● PROVIDED DATA:
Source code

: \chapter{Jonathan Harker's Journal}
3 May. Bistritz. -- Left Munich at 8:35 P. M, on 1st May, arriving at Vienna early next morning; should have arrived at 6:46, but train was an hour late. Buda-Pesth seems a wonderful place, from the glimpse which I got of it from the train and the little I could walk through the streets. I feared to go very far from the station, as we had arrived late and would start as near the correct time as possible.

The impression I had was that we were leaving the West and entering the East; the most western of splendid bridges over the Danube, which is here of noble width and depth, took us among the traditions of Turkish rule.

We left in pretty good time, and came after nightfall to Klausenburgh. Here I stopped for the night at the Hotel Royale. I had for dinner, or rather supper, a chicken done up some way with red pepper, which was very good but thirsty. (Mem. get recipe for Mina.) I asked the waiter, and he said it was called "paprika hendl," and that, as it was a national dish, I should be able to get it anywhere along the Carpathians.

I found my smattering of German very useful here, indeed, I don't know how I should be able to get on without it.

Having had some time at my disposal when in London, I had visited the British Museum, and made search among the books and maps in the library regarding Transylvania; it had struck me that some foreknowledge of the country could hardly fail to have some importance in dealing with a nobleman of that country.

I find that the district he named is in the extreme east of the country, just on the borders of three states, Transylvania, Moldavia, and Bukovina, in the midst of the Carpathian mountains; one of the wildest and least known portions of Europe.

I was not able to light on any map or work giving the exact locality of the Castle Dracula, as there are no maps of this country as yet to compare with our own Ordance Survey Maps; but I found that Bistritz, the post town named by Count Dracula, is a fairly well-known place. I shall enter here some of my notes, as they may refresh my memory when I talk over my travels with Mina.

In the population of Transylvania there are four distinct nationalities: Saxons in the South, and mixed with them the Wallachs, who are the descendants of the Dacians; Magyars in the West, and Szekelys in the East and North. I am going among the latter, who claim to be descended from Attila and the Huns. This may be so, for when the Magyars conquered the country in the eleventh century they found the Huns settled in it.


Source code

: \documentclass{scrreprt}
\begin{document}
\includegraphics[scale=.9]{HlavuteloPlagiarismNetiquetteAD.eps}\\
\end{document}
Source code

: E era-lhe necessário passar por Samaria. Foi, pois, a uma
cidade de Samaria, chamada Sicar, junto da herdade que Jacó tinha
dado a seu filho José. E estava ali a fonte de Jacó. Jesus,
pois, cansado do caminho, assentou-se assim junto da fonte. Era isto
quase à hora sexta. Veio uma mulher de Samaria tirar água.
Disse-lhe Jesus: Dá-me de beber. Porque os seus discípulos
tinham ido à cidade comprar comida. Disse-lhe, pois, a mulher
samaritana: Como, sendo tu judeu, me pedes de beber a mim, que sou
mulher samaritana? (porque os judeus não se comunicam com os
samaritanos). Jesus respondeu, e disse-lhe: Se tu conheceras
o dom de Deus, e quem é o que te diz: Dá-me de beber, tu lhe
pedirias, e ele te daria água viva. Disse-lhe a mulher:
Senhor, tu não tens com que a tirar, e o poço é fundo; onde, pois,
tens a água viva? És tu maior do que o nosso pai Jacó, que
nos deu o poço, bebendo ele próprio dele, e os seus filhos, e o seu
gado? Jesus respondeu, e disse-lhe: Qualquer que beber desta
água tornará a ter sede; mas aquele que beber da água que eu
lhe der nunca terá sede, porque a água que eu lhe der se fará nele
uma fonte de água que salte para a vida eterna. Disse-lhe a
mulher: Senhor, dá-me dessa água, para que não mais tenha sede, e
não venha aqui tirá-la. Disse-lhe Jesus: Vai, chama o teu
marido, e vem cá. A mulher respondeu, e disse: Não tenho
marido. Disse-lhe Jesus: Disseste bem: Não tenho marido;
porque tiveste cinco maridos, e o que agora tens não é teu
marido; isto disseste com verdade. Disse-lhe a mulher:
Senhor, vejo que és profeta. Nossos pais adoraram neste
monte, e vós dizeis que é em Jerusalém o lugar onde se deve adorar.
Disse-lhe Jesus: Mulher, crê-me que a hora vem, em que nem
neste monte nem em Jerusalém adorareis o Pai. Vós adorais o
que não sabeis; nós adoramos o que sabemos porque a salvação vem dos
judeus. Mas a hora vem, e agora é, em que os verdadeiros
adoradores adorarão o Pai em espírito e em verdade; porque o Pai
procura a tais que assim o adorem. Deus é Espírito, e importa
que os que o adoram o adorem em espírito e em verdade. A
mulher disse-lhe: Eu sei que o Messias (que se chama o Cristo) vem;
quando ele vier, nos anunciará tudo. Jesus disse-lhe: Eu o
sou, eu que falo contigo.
==
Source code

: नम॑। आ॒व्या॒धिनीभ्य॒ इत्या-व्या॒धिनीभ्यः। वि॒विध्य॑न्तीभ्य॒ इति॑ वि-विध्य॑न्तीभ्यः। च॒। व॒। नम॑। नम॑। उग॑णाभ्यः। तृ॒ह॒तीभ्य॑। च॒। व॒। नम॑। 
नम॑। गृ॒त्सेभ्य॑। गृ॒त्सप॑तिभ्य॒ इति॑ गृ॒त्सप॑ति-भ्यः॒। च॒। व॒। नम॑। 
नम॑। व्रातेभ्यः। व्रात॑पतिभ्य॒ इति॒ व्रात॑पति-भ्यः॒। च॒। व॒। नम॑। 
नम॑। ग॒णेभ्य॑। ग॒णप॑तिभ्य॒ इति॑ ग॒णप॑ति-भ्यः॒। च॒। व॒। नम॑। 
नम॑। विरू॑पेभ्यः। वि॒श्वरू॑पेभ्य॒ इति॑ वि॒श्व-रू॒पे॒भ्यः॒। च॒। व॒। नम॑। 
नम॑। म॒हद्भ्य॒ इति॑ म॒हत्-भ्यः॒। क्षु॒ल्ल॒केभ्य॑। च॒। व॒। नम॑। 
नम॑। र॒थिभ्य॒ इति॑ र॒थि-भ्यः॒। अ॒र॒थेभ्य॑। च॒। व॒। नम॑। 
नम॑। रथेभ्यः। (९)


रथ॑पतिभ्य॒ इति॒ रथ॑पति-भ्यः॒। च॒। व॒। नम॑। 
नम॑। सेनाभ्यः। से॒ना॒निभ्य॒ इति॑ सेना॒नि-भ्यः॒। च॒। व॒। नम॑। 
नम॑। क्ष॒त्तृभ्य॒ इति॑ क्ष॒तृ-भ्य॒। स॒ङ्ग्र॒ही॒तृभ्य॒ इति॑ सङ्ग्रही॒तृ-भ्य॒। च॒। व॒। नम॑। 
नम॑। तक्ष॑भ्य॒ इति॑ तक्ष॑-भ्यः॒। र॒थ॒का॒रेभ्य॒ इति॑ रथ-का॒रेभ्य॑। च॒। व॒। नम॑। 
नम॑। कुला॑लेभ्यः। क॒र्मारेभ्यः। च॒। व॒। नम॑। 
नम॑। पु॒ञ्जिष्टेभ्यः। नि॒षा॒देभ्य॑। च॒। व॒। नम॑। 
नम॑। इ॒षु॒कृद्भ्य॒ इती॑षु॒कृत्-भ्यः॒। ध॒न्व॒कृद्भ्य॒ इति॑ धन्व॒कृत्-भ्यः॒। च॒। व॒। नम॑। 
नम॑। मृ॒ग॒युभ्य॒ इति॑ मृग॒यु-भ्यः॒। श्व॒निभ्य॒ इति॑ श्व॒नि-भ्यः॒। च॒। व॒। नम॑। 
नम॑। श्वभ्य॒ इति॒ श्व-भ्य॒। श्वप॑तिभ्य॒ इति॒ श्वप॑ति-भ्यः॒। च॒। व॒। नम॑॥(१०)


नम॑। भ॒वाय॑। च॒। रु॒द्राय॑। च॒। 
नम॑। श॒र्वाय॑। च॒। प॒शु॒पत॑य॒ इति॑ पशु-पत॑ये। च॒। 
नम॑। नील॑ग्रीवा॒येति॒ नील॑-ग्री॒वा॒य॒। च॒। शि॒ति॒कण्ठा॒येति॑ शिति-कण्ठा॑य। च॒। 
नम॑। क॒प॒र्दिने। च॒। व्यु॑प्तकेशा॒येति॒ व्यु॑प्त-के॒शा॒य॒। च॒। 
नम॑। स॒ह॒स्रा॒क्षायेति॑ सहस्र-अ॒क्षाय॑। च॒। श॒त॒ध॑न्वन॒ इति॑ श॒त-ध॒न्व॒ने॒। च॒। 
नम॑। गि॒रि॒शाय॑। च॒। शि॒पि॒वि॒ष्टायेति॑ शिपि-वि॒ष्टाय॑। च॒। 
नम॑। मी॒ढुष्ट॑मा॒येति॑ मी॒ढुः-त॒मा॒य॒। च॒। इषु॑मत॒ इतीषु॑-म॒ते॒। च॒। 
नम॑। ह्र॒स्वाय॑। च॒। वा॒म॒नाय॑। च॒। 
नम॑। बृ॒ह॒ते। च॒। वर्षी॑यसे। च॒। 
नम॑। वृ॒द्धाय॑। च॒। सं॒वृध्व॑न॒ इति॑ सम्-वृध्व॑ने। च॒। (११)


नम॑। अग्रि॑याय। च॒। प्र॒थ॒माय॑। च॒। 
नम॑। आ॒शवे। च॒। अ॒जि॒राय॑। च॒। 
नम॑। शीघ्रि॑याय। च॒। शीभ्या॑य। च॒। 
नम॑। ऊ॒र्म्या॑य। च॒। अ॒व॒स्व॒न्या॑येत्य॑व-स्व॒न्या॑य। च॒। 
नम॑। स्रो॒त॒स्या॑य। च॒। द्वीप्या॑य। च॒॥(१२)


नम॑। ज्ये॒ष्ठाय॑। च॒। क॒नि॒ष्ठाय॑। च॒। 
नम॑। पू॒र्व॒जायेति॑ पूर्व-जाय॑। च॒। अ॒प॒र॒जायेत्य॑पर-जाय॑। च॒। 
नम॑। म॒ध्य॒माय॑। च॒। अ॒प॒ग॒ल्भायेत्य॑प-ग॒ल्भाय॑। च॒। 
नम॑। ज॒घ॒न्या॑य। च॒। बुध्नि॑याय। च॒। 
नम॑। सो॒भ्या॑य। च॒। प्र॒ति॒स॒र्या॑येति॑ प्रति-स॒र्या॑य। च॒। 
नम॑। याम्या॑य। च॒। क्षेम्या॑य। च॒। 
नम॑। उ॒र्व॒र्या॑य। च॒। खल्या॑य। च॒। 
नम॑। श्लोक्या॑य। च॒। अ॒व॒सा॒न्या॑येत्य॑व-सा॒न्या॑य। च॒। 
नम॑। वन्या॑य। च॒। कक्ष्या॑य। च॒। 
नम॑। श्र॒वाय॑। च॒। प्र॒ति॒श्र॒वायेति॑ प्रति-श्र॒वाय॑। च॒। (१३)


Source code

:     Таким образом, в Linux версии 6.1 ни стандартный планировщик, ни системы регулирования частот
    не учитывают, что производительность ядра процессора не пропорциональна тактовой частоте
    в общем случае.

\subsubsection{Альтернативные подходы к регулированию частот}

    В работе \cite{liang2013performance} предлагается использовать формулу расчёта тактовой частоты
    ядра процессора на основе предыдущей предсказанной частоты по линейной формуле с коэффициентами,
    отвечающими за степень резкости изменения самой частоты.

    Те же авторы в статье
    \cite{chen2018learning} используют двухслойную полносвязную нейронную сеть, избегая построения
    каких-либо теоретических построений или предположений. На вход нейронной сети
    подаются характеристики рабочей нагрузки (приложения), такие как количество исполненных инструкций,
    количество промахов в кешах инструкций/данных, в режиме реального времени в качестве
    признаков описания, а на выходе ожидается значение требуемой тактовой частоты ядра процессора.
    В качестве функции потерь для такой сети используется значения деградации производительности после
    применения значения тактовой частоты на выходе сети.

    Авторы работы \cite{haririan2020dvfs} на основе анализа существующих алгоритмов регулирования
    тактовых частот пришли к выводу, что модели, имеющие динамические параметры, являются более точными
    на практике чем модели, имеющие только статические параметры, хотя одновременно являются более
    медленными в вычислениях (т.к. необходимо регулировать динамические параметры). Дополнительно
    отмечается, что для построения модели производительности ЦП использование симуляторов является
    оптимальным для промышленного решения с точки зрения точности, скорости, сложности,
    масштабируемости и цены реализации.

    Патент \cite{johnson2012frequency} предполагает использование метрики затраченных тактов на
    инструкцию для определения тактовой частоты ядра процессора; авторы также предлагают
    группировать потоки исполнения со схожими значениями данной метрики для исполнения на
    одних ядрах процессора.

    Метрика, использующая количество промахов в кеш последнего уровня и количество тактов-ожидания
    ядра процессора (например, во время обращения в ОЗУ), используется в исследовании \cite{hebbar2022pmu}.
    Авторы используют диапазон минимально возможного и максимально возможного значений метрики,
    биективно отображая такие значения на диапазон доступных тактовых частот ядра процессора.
* * *
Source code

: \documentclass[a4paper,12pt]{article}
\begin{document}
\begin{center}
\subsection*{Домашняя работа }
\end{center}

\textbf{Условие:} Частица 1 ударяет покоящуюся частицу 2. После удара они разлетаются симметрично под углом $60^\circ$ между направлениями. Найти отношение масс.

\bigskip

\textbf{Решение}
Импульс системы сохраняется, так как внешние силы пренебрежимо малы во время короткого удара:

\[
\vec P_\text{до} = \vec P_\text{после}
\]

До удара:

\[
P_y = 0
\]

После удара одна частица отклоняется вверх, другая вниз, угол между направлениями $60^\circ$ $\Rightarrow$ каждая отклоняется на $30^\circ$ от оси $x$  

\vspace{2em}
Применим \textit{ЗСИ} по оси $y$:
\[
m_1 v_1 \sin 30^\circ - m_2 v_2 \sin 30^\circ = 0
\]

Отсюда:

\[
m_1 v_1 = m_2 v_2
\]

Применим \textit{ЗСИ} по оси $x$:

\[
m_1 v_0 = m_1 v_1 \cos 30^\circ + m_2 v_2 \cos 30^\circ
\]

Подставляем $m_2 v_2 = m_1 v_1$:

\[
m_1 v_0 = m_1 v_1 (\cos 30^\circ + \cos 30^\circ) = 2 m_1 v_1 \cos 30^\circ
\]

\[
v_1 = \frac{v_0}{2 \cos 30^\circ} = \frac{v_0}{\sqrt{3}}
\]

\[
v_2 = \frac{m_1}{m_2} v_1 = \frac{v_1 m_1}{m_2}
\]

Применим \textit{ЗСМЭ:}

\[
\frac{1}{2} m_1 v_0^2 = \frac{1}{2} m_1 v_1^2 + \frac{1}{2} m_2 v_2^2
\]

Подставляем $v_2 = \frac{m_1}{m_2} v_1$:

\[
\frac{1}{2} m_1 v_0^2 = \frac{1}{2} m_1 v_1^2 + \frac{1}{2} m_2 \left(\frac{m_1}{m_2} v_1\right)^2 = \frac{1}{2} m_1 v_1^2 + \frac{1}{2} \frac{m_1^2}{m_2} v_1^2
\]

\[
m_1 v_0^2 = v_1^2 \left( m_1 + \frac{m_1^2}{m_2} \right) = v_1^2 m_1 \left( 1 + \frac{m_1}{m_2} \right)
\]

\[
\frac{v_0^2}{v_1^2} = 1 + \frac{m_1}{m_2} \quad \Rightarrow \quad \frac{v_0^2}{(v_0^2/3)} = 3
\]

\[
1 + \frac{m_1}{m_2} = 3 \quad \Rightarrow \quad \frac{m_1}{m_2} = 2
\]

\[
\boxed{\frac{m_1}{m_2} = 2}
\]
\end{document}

● PROBLEM STATEMENT: Please output the lines of the listing above that fall in the stretch from the one with "marido. Disse-lhe Jesus: Disseste" through the one with "sou, eu que falo contigo.", exactly and only those.

● RESPONSE FOR THIS EXERCISE:
marido. Disse-lhe Jesus: Disseste bem: Não tenho marido;
porque tiveste cinco maridos, e o que agora tens não é teu
marido; isto disseste com verdade. Disse-lhe a mulher:
Senhor, vejo que és profeta. Nossos pais adoraram neste
monte, e vós dizeis que é em Jerusalém o lugar onde se deve adorar.
Disse-lhe Jesus: Mulher, crê-me que a hora vem, em que nem
neste monte nem em Jerusalém adorareis o Pai. Vós adorais o
que não sabeis; nós adoramos o que sabemos porque a salvação vem dos
judeus. Mas a hora vem, e agora é, em que os verdadeiros
adoradores adorarão o Pai em espírito e em verdade; porque o Pai
procura a tais que assim o adorem. Deus é Espírito, e importa
que os que o adoram o adorem em espírito e em verdade. A
mulher disse-lhe: Eu sei que o Messias (que se chama o Cristo) vem;
quando ele vier, nos anunciará tudo. Jesus disse-lhe: Eu o
sou, eu que falo contigo.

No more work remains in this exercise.